La guardia newyorkese guida Roma alla vittoria nella prima partita di ritorno con la Cimberio (74-92)

A Masnago nella prima giornata del girone di ritorno di A1 la Lottomatica si aspettava un match senza spunti, dai ritmi blandi, una sorta di allenamento mascherato da partita contro un’avversaria ormai alla frutta. Eppure, sul parquet del PalaWhirpool, le emozioni seppur centellinate hanno trovato ampio spazio. Determinante in tal senso non è stata certo la prestazione della Cimberio, quasi sempre in affanno salvo rari sussulti, inchiodata da Gabini e soci su un rotondo ed eloquente 74-92. A fare la differenza ci hanno invece pensato alcuni primi attori: uno su tutti coach Valerio Bianchini, l’unico capace di portare Roma sul tetto dell’Italia prima e poi dell’Europa e del mondo poi, regalandole nel 1983 lo scudetto e nel 1984 la Coppa dei Campioni e quella Intercontinentale.
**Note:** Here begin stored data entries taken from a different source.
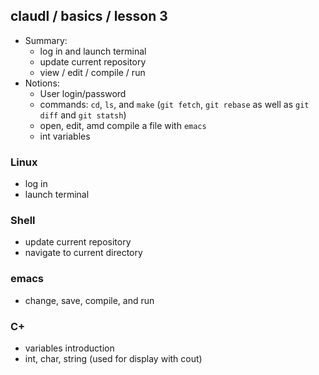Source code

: ## claudl / basics / lesson 3 

- Summary:
  - log in and launch terminal
  - update current repository
  - view / edit / compile / run
- Notions:
  - User login/password
  - commands: `cd`, `ls`, and `make` (`git fetch`, `git rebase` as well as `git diff` and `git statsh`)
  - open, edit, amd compile a file with `emacs`
  - int variables 

### Linux
- log in
- launch terminal

### Shell
- update current repository
- navigate to current directory

### emacs
- change, save, compile, and run

### C+
- variables introduction
- int, char, string (used for display with cout)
Chissà se mentre Ukic, Lorbek e Gabini strapazzavano i suoi ragazzi, per un attimo avrà risentito anche solo per un istante il sapore di quegli anni.
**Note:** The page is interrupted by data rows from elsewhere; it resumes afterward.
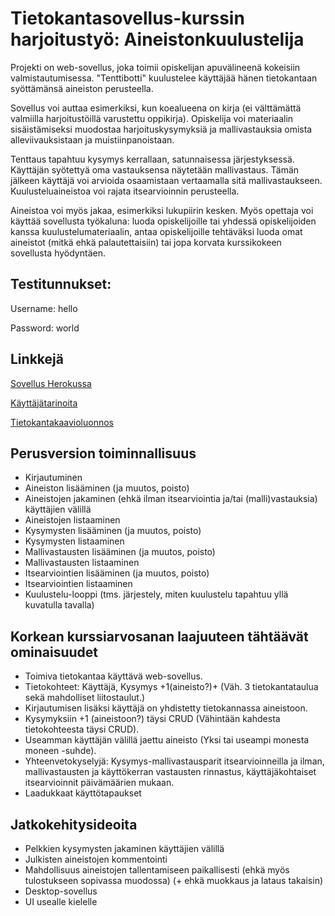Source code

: # Tietokantasovellus-kurssin harjoitustyö: Aineistonkuulustelija

Projekti on web-sovellus, joka toimii opiskelijan apuvälineenä kokeisiin valmistautumisessa. "Tenttibotti" kuulustelee käyttäjää hänen tietokantaan syöttämänsä aineiston perusteella.

Sovellus voi auttaa esimerkiksi, kun koealueena on kirja (ei välttämättä valmiilla harjoitustöillä varustettu oppikirja). Opiskelija voi materiaalin sisäistämiseksi muodostaa harjoituskysymyksiä ja mallivastauksia omista alleviivauksistaan ja muistiinpanoistaan.

Tenttaus tapahtuu kysymys kerrallaan, satunnaisessa järjestyksessä. Käyttäjän syötettyä oma vastauksensa näytetään mallivastaus. Tämän jälkeen käyttäjä voi arvioida osaamistaan vertaamalla sitä mallivastaukseen. Kuulusteluaineistoa voi rajata itsearvioinnin perusteella.

Aineistoa voi myös jakaa, esimerkiksi lukupiirin kesken. Myös opettaja voi käyttää sovellusta työkaluna: luoda opiskelijoille tai yhdessä opiskelijoiden kanssa kuulustelumateriaalin, antaa opiskelijoille tehtäväksi luoda omat aineistot (mitkä ehkä palautettaisiin) tai jopa korvata kurssikokeen sovellusta hyödyntäen.

## Testitunnukset:

Username: hello

Password: world

## Linkkejä

[Sovellus Herokussa](https://tenttibot.herokuapp.com/)

[Käyttäjätarinoita](https://github.com/magael/tenttibot/blob/master/documentation/user_stories.md)

[Tietokantakaavioluonnos](https://github.com/magael/tenttibot/blob/master/documentation/diagram_sketch.md)

## Perusversion toiminnallisuus

* Kirjautuminen
* Aineiston lisääminen (ja muutos, poisto)
* Aineistojen jakaminen (ehkä ilman itsearviointia ja/tai (malli)vastauksia) käyttäjien välillä
* Aineistojen listaaminen
* Kysymysten lisääminen (ja muutos, poisto)
* Kysymysten listaaminen
* Mallivastausten lisääminen (ja muutos, poisto)
* Mallivastausten listaaminen
* Itsearviointien lisääminen (ja muutos, poisto)
* Itsearviointien listaaminen
* Kuulustelu-looppi (tms. järjestely, miten kuulustelu tapahtuu yllä kuvatulla tavalla)

## Korkean kurssiarvosanan laajuuteen tähtäävät ominaisuudet

* Toimiva tietokantaa käyttävä web-sovellus.
* Tietokohteet: Käyttäjä, Kysymys +1(aineisto?)+ (Väh. 3 tietokantataulua sekä mahdolliset liitostaulut.) 
* Kirjautumisen lisäksi käyttäjä on yhdistetty tietokannassa aineistoon.
* Kysymyksiin +1 (aineistoon?) täysi CRUD (Vähintään kahdesta tietokohteesta täysi CRUD).
* Useamman käyttäjän välillä jaettu aineisto (Yksi tai useampi monesta moneen -suhde).
* Yhteenvetokyselyjä: Kysymys-mallivastausparit itsearvioinneilla ja ilman, mallivastausten ja käyttökerran vastausten rinnastus, käyttäjäkohtaiset itsearvioinnit päivämäärien mukaan.
* Laadukkaat käyttötapaukset

## Jatkokehitysideoita

* Pelkkien kysymysten jakaminen käyttäjien välillä
* Julkisten aineistojen kommentointi
* Mahdollisuus aineistojen tallentamiseen paikallisesti (ehkä myös tulostukseen sopivassa muodossa) (+ ehkä muokkaus ja lataus takaisin)
* Desktop-sovellus
* UI usealle kielelle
Contro Varese il vero protagonista è stato però un Allan Ray sceso da un altro pianeta, capace di segnare 29 punti in 34 minuti, con un 7/13 da tre che cancella con un colpo di spugna l'imbarazzante 1/8 di giovedì in Eurolega, frutto di un’ostinazione assolutamente improduttiva e, alla lunga, fatale. Se davvero la guardia di New York riuscisse a trovare quella continuità così a lungo inseguita, per gli avversari, Montepaschi inclusa, non ci sarebbe storia. E che dire dell’eleganza affascinante di Roko Ukic, chirurgo dalla lunetta (7/10), incubo delle difese (6 i falli subiti), sgusciante nell'uno contro uno persino quando stenta a entrare in partita e compie qualche infrazione di passi di troppo, facendo perdere le staffe a Repesa. Perché il coach della Lottomatica è un altro che non molla mai, che non smette di chiedere ordine in campo anche sul +20, anche quando all’ultima sirena mancano un pugno di secondi e rifiatare sarebbe più che legittimo.
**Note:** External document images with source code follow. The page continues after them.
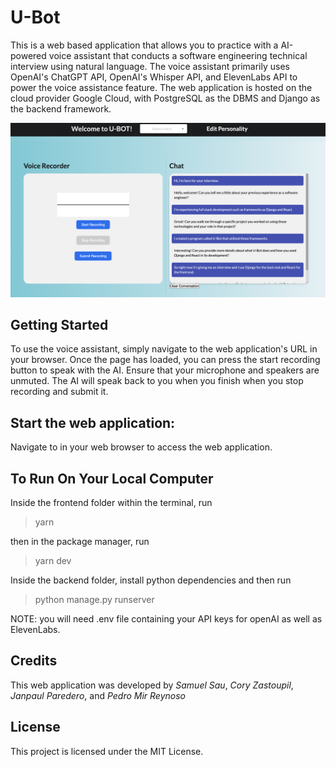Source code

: # U-Bot

<!-- ![U-BOT](/ubot_transparent.png) -->

This is a web based application that allows you to practice with a AI-powered voice assistant that conducts a software engineering technical interview using natural language. The voice assistant primarily uses OpenAI's ChatGPT API, OpenAI's Whisper API, and ElevenLabs API to power the voice assistance feature. The web application is hosted on the cloud provider Google Cloud, with PostgreSQL as the DBMS and Django as the backend framework.

![Picture of program](/screenshot.png)

## Getting Started

To use the voice assistant, simply navigate to the web application's URL in your browser. Once the page has loaded, you can press the start recording button to speak with the AI. Ensure that your microphone and speakers are unmuted. The AI will speak back to you when you finish when you stop recording and submit it.

## Start the web application:

Navigate to <insertUrl> in your web browser to access the web application.

## To Run On Your Local Computer

Inside the frontend folder within the terminal, run

> yarn

then in the package manager, run

> yarn dev

Inside the backend folder, install python dependencies and then run

> python manage.py runserver

NOTE: you will need .env file containing your API keys for openAI as well as ElevenLabs.

## Credits

This web application was developed by _Samuel Sau_, _Cory Zastoupil_, _Janpaul Paredero_, and _Pedro Mir Reynoso_

## License

This project is licensed under the MIT License.
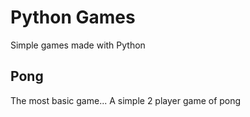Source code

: # Python Games
Simple games made with Python

## Pong
The most basic game... A simple 2 player game of pong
Da queste sicurezze Roma dovrà ripartire mercoledì in Germania, per risalire la china ed entrare in una Top 16 che merita a pieno titolo, specie dopo aver messo al muro i bestioni di Real Madrid e Panathinaikos. Contro una Cimberio tenuta a galla dal solo Brown (21 punti per lui e 29 di valutazione) e da un Galanda discontinuo, Roma ha difeso bene sulle linee di passaggio senza sbucciarsi troppo le ginocchia, è stata aiutata dalle stoppate di Hawkins, dalle schiacciate di Fucka e dalle triple imperiose di capitan Tonolli, inciampando in qualche indecisione solo nel secondo quarto, ma realizzando parziali sempre rassicuranti (20-33, 40-46, 53-70). «Dovevamo vincere dopo che nelle ultime trasferte abbiamo faticato», ha detto Ray a fine gara. Riuscirci anche in Eurolega più che un imperativo è una necessità.